More Than 60 Percent of Republican Voters in Southern States Support Donald Trump's Muslim Ban

Trump has repeatedly exerted his stance on banning Muslims from entering the United States.

Image via Gage Skidmore

Donald Trump’s proposed ban on non-U.S. Muslims attempting to enter the country is supported by a troubling majority of Republicans who voted in southern Super Tuesday states. Trump’s plan, as discovered in the International Business Times’ analysis of exit polls conducted by ABC News, scored a co-sign from more than 60 percent of Republican voters in five southern states. With Trump experiencing remarkable popularity in the region, these figures are truly something to consider with clarity and urgency.

Alabama and Arkansas supported Trump’s disgusting proposal with a whopping 78 percent of voters saying they agree with the ban, while Tennessee (72 percent), Texas (65 percent), and Virginia (64 percent) followed closely behind. "Donald J. Trump is calling for a total and complete shutdown of Muslims entering the United States until our country's representatives can figure out what is going on," Trump infamously declared in December, using the nation’s fear surrounding attacks in Paris and San Bernardino as a tool for manipulation. Sadly, many Republicans flocked to this notion with apparent glee.

If the overarching theme of white supremacy that seems to permeate from every pore of the Trump campaign troubles you, then congratulations on recognizing something that has perhaps been bubbling beneath the Republican party for years. Trump has taken all the (often true) stereotypes of the GOP establishment—namely racism and shameless xenophobia—and blended them into some sort of poisonous mixed drink of which an alarming number of people simply can’t get enough.

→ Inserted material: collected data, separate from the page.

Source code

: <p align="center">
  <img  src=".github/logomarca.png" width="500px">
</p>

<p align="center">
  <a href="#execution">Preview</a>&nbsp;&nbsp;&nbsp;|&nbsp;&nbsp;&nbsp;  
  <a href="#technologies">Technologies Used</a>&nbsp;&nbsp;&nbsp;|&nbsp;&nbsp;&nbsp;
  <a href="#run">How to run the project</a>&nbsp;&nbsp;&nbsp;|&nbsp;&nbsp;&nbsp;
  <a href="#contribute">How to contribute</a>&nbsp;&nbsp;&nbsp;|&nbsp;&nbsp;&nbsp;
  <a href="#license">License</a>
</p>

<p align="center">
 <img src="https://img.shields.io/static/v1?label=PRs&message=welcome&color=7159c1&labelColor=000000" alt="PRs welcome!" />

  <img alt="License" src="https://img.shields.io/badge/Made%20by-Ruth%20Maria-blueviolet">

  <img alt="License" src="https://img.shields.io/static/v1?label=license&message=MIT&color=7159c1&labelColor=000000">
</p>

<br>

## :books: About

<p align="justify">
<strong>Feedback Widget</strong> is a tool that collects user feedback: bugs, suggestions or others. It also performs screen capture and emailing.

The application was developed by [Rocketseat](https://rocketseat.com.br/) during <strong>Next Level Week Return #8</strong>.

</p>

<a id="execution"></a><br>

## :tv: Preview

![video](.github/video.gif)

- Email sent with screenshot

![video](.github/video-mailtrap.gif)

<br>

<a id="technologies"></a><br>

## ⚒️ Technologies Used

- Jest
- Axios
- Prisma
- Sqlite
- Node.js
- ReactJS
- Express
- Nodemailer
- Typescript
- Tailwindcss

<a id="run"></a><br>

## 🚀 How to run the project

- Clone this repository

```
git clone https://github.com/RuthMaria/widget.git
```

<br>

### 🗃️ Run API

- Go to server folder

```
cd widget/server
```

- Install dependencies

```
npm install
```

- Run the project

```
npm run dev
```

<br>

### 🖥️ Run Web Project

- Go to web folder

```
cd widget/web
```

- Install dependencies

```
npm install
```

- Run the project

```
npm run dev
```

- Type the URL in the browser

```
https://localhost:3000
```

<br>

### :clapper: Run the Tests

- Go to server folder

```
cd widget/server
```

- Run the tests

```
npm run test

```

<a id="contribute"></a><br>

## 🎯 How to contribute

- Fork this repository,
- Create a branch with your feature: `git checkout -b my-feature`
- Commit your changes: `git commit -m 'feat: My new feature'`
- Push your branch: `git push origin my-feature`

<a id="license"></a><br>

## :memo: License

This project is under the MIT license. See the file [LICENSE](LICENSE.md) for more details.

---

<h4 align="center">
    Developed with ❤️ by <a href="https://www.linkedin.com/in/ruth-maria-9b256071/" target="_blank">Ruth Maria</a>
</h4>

Trump, despite an extended controversy surrounding his hesitance to outright denounce the support of a former Ku Klux Klan Grand Wizard, landed a large sum of victories on Super Tuesday. The frequent inciter of racism-tinted violence at his own rallies managed to ultimately win seven states, with his closest rival Ted Cruz garnering the support of three. To really drive home the overwhelming urgency of all of this, one need look no further than the fact that statistics show that white supremacy is actually a far greater threat to Americans' safety than the presence of radicalized Muslims.